##### Source information #####

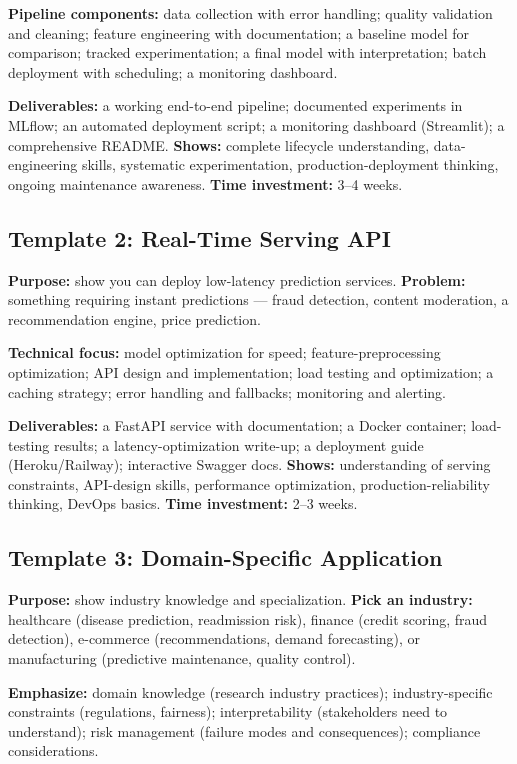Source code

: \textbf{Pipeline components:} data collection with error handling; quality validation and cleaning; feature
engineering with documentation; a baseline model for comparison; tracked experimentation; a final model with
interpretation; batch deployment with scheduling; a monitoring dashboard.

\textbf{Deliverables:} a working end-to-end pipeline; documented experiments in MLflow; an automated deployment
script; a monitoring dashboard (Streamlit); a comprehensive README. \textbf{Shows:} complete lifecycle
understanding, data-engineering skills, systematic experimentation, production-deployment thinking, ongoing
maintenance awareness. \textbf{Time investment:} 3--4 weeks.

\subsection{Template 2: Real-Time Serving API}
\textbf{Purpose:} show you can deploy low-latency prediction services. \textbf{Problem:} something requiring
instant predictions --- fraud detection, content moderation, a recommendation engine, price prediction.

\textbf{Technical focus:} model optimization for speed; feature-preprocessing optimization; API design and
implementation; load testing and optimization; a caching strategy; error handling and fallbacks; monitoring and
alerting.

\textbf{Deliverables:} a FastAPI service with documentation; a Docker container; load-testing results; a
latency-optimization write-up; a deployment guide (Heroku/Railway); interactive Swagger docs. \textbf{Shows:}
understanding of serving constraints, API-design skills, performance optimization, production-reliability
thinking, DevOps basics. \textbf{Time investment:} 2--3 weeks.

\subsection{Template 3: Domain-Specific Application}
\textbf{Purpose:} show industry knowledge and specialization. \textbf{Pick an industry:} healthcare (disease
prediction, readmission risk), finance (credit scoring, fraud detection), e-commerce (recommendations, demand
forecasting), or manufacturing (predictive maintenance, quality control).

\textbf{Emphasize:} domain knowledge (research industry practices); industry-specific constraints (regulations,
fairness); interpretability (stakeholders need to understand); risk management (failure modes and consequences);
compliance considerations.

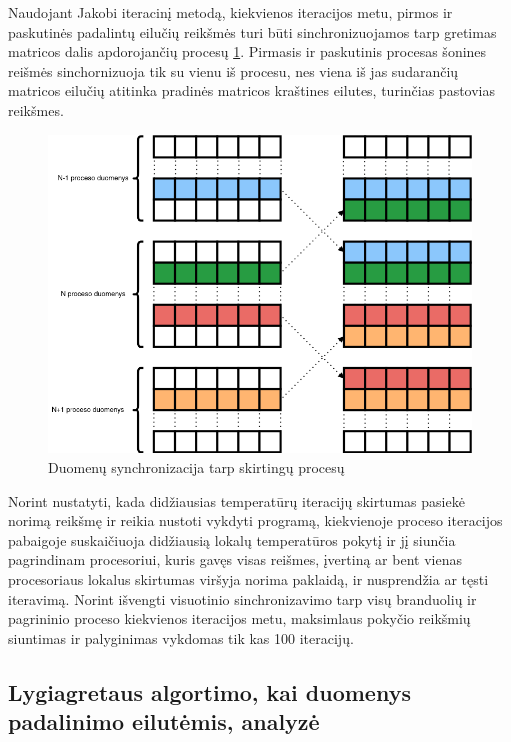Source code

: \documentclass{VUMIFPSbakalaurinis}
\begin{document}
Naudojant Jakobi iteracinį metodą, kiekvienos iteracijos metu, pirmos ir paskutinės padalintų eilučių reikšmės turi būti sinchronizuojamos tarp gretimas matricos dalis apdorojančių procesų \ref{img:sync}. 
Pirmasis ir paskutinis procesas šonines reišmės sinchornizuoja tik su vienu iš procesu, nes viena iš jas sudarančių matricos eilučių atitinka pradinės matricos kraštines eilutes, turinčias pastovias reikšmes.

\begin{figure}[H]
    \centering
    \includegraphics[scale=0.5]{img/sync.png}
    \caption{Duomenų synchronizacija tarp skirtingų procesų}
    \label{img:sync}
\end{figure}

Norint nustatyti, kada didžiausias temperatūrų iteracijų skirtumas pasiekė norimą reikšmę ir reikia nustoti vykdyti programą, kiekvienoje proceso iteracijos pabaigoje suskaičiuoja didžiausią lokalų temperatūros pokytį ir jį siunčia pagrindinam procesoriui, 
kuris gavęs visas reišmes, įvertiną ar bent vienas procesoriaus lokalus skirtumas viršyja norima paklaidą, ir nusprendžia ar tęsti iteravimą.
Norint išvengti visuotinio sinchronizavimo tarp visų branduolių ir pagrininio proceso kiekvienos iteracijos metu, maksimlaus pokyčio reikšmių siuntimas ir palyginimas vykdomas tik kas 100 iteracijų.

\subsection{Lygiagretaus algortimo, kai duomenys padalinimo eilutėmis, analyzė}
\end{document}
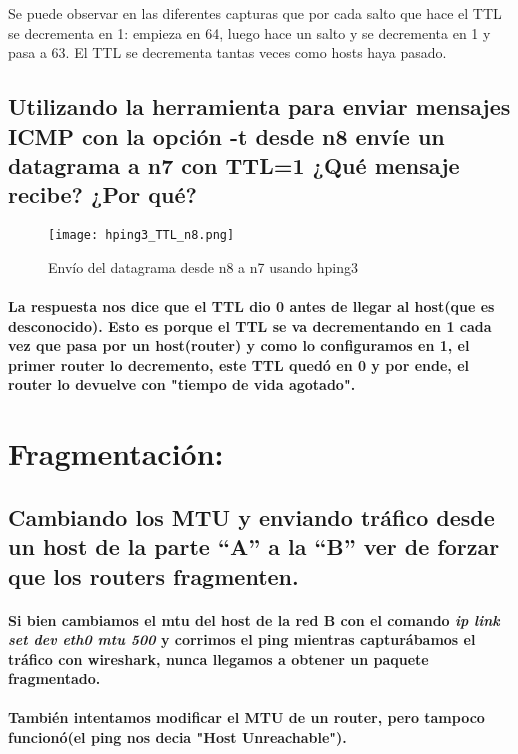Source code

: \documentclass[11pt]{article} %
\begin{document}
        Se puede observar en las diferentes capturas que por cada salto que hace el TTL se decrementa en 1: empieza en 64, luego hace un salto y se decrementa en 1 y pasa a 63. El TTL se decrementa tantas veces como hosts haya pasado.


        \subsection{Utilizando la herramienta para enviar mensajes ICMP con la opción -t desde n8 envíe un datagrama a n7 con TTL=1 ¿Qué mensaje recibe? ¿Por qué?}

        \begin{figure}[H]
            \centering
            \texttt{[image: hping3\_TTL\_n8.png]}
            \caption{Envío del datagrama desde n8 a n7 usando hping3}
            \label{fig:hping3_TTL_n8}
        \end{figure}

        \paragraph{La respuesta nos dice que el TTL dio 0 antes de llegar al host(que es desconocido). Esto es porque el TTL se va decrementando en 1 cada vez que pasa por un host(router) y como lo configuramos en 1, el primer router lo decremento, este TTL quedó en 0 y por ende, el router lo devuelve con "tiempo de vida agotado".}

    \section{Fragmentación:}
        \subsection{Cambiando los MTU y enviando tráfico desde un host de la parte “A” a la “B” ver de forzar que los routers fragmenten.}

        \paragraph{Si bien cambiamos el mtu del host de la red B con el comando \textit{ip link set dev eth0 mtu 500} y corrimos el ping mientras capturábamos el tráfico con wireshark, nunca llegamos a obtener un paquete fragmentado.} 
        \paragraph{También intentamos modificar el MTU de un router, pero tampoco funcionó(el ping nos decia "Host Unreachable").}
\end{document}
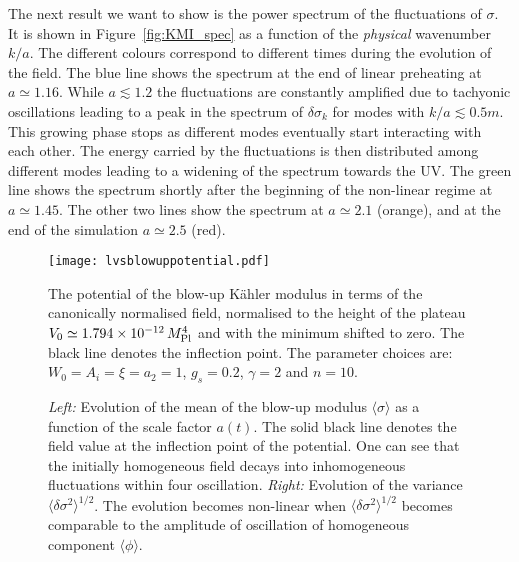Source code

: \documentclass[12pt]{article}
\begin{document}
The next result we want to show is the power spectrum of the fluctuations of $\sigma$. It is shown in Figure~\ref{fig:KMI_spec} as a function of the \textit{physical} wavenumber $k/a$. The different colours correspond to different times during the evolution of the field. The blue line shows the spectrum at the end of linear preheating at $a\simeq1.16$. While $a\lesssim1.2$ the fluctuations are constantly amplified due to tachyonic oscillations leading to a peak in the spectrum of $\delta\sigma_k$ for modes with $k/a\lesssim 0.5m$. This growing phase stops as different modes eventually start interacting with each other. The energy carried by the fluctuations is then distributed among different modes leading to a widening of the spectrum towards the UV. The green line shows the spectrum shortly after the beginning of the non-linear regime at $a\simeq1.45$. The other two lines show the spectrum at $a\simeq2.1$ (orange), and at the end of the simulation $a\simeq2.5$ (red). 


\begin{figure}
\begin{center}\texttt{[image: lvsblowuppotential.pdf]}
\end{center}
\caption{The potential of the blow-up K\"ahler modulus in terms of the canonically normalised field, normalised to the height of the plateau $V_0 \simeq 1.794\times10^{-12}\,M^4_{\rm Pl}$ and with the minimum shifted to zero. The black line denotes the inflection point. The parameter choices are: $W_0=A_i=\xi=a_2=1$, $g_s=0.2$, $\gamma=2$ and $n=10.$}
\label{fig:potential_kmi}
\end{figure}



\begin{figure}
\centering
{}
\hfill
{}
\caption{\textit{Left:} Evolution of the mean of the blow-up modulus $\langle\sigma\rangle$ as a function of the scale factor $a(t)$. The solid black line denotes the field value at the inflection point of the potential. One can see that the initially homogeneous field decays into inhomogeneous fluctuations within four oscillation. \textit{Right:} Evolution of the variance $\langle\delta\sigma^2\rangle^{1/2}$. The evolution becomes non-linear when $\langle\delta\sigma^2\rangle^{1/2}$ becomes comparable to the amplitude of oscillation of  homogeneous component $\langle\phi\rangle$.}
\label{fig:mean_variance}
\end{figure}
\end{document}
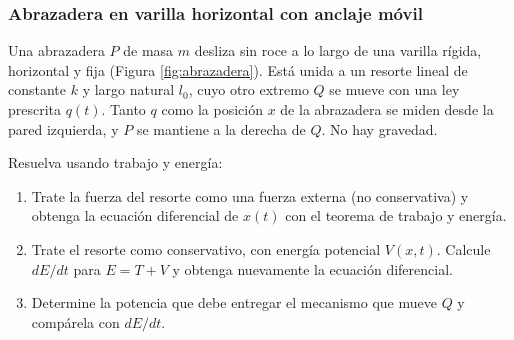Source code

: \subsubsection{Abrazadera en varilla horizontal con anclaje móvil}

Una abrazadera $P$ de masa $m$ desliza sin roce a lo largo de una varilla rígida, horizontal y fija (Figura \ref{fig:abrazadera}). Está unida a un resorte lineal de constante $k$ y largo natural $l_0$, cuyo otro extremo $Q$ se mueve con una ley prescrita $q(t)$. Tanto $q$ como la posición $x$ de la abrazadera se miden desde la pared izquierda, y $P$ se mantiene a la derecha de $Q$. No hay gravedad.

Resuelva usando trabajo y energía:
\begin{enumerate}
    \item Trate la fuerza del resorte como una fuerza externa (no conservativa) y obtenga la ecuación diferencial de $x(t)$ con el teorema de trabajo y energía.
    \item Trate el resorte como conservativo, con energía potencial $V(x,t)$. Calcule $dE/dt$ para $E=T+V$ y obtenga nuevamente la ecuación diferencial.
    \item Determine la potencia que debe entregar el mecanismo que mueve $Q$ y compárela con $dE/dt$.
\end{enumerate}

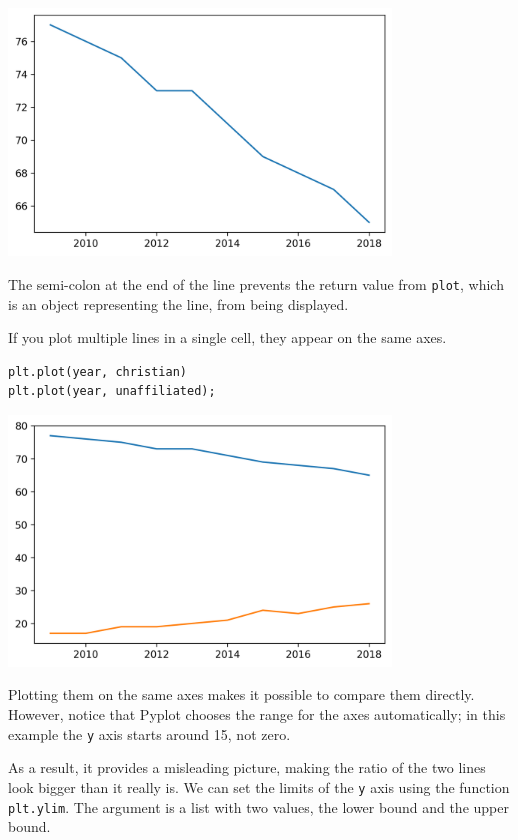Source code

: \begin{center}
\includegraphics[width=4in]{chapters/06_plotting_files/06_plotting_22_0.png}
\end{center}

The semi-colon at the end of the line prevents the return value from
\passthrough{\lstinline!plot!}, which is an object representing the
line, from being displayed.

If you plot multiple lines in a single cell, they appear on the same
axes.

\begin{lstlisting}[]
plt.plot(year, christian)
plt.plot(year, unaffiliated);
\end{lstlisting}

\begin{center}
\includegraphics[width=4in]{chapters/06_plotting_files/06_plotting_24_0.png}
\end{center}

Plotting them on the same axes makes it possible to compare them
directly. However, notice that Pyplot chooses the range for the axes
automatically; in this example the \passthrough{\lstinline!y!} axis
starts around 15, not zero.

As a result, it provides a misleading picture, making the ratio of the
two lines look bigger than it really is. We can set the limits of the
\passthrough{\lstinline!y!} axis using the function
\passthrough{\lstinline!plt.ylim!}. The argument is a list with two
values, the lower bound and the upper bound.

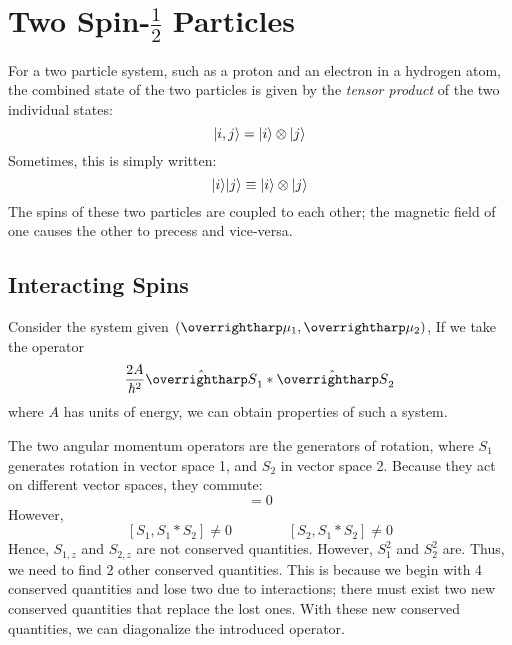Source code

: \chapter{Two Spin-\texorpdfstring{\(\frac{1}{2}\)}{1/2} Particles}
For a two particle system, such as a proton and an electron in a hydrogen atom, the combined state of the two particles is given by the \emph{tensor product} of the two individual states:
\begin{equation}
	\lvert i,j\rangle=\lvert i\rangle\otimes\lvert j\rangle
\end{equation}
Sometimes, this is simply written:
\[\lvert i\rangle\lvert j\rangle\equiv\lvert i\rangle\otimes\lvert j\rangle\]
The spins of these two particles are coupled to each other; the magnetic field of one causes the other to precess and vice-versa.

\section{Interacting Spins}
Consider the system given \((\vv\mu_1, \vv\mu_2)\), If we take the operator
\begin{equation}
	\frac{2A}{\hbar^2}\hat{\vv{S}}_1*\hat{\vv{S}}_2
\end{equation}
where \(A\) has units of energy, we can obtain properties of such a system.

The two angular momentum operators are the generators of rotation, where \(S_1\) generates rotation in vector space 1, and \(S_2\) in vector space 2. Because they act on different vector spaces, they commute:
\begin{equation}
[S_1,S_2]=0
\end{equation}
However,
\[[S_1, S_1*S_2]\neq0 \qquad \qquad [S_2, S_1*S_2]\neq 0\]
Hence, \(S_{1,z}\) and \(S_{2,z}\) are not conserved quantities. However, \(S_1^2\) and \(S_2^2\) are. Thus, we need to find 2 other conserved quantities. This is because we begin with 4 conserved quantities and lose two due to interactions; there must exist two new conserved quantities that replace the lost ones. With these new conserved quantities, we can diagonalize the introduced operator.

#####

| Problem requirements |
Which of the lines above mention the word "chapters"? Pull those lines out.

| Output for this exercise |
\includegraphics[width=4in]{chapters/06_plotting_files/06_plotting_22_0.png}
\includegraphics[width=4in]{chapters/06_plotting_files/06_plotting_24_0.png}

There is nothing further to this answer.